How to complete this task:
Check every line of the entries below for the word "Quick", then give only the number of lines that have it.

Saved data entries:
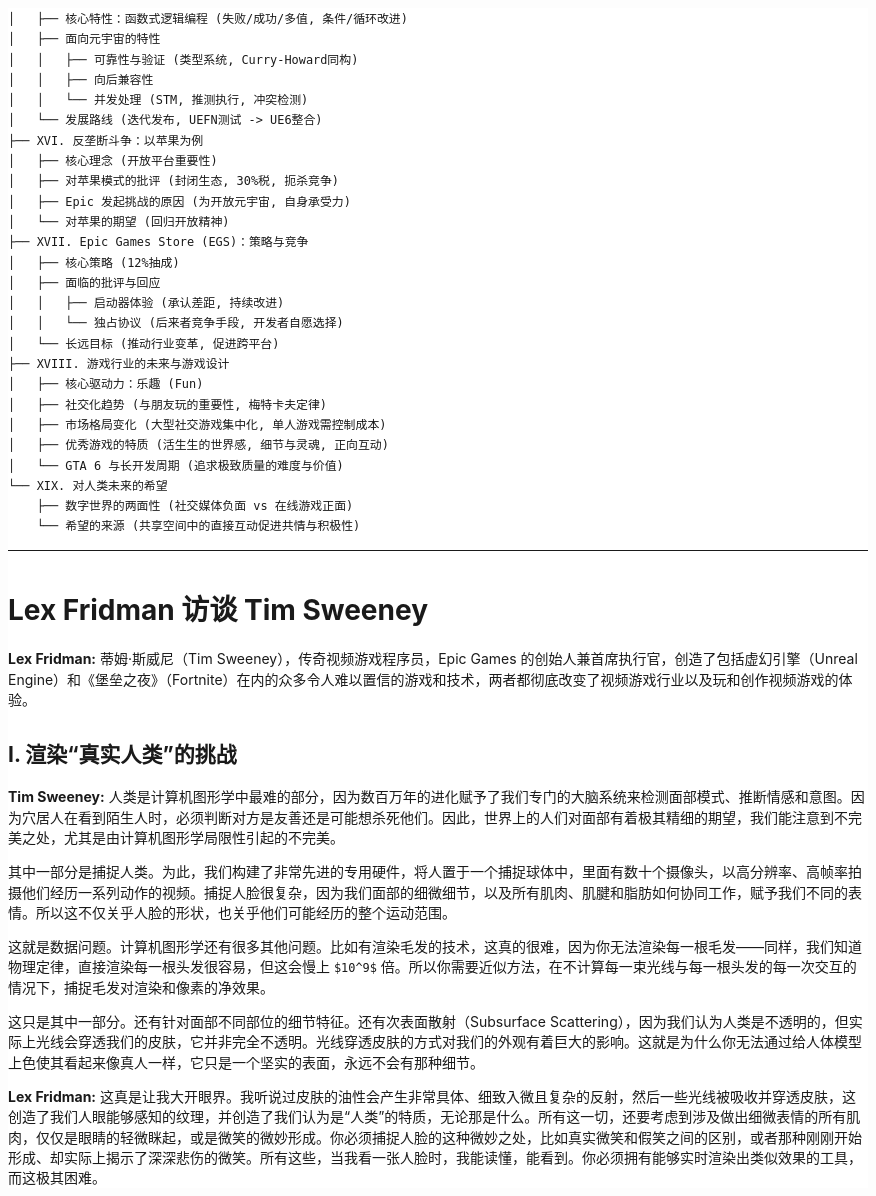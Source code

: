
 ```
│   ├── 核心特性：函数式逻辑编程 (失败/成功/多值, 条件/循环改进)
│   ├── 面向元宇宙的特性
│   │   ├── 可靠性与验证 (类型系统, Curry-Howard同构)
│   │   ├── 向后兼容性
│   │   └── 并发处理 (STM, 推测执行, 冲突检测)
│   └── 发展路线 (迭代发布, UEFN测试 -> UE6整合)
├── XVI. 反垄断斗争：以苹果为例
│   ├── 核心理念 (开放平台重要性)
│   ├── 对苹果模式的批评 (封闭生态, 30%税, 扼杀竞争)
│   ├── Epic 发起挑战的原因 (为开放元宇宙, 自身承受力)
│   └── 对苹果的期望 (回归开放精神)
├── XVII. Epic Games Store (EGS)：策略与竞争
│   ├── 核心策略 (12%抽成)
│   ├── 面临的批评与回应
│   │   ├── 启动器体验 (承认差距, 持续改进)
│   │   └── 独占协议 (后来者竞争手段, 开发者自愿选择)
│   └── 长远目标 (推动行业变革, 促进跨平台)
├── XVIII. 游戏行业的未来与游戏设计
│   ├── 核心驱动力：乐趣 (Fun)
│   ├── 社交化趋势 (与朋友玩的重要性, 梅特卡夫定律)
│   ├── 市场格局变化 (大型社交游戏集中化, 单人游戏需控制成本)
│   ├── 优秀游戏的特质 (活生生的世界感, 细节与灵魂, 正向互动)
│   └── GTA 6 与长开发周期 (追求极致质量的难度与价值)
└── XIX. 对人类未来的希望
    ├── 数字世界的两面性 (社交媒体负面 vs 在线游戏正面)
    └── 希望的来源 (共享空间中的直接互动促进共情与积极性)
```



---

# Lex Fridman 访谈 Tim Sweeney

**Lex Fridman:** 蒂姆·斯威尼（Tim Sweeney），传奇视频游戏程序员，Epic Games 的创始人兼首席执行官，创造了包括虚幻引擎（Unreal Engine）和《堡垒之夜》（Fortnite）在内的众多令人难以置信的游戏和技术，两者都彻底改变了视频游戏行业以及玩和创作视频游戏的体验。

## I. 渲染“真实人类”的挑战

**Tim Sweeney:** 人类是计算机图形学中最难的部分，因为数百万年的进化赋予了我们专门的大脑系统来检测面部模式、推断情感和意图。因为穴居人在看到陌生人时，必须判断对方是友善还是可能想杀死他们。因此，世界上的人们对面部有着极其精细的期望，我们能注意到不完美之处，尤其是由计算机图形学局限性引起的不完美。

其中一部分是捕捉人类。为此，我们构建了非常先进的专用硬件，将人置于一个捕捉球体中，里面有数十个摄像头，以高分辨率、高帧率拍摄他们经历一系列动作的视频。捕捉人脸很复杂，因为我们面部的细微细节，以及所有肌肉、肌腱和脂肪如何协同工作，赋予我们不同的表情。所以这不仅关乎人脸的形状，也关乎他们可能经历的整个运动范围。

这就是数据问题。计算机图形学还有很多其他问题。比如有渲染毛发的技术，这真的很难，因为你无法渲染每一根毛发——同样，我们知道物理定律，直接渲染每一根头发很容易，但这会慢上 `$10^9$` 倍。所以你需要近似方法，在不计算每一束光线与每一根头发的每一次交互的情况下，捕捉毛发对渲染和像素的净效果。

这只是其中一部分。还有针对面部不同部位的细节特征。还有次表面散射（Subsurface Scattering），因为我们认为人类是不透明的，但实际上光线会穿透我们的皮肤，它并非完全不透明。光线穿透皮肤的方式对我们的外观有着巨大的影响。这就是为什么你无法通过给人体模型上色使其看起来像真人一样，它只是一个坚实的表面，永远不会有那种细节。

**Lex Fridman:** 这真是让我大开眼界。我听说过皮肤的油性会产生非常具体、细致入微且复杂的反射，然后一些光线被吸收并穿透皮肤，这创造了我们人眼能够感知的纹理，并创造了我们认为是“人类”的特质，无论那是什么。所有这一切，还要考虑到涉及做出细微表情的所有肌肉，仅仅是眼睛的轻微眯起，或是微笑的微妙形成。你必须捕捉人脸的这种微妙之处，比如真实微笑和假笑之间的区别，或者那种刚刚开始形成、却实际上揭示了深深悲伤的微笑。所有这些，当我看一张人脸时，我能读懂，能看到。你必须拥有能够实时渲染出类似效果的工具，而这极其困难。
* * *
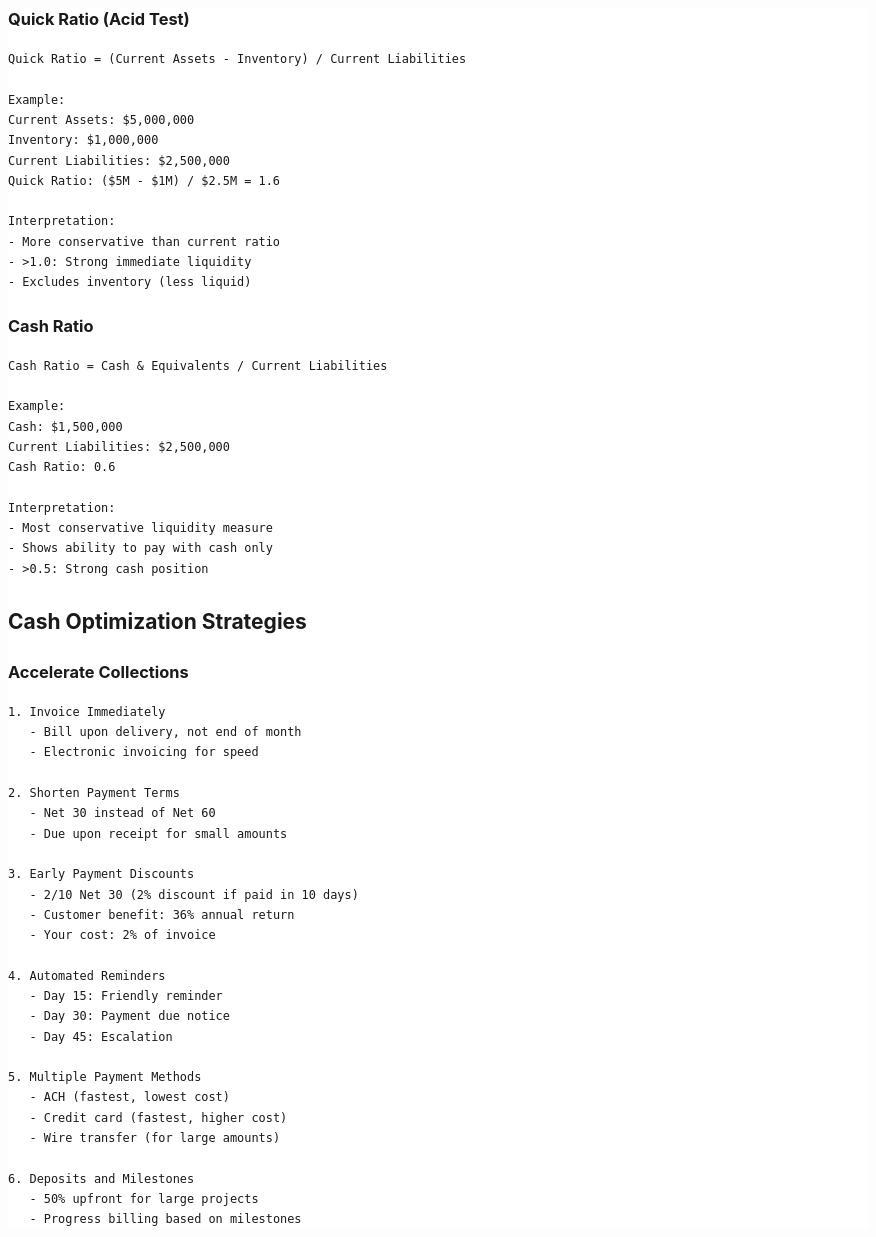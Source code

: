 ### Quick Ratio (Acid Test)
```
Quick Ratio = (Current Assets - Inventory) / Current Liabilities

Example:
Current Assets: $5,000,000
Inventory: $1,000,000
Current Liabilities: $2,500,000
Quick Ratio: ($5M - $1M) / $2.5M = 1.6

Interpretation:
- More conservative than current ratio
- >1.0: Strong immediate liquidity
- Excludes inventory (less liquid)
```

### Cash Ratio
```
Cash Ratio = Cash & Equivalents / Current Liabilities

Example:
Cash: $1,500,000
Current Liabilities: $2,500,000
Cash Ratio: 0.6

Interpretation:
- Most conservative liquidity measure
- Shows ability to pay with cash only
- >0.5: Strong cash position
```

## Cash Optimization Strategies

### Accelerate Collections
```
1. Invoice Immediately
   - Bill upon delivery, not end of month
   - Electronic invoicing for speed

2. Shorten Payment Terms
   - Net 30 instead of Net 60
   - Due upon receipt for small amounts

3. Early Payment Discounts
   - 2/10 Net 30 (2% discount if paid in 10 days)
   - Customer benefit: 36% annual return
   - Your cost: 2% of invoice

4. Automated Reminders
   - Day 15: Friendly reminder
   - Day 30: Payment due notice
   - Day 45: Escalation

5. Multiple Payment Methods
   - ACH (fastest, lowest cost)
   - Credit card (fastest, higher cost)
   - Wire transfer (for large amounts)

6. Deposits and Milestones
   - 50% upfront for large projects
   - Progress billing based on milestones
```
---
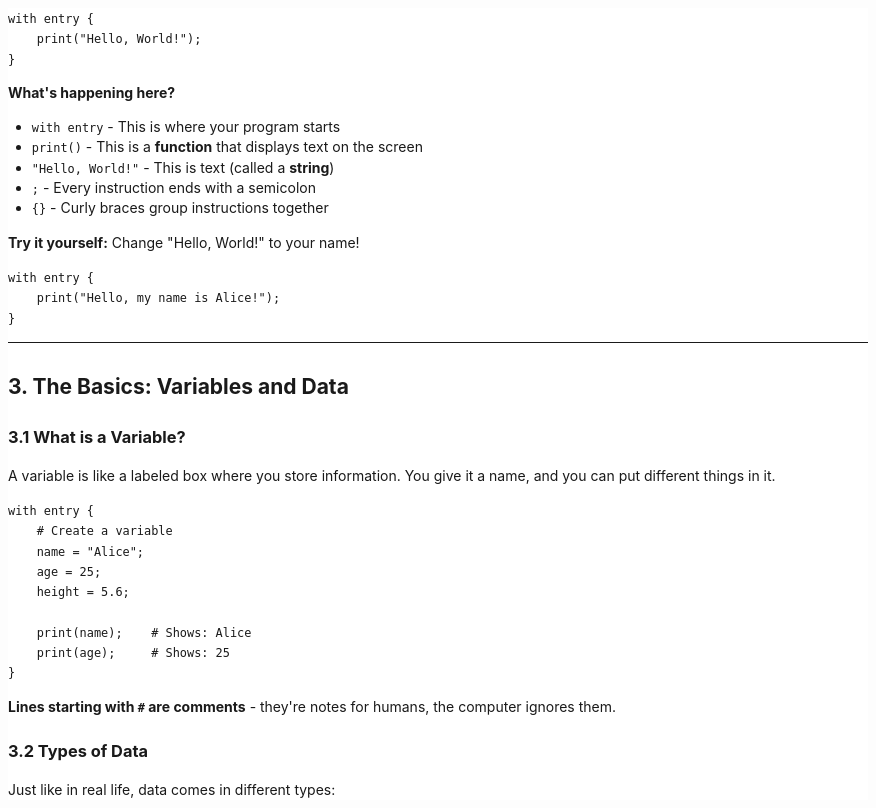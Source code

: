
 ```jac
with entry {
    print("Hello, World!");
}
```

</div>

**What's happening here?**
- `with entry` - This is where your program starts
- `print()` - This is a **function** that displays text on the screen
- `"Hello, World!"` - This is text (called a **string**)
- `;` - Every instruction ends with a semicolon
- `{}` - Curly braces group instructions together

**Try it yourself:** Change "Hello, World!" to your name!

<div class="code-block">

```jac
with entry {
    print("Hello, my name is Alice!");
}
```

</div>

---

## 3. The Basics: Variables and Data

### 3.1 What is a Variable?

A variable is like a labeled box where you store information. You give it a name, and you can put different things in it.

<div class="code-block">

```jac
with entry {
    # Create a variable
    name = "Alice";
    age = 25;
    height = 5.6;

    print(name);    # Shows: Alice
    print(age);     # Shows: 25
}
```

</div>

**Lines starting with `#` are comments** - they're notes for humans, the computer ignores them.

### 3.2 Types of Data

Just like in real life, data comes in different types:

Task result:
3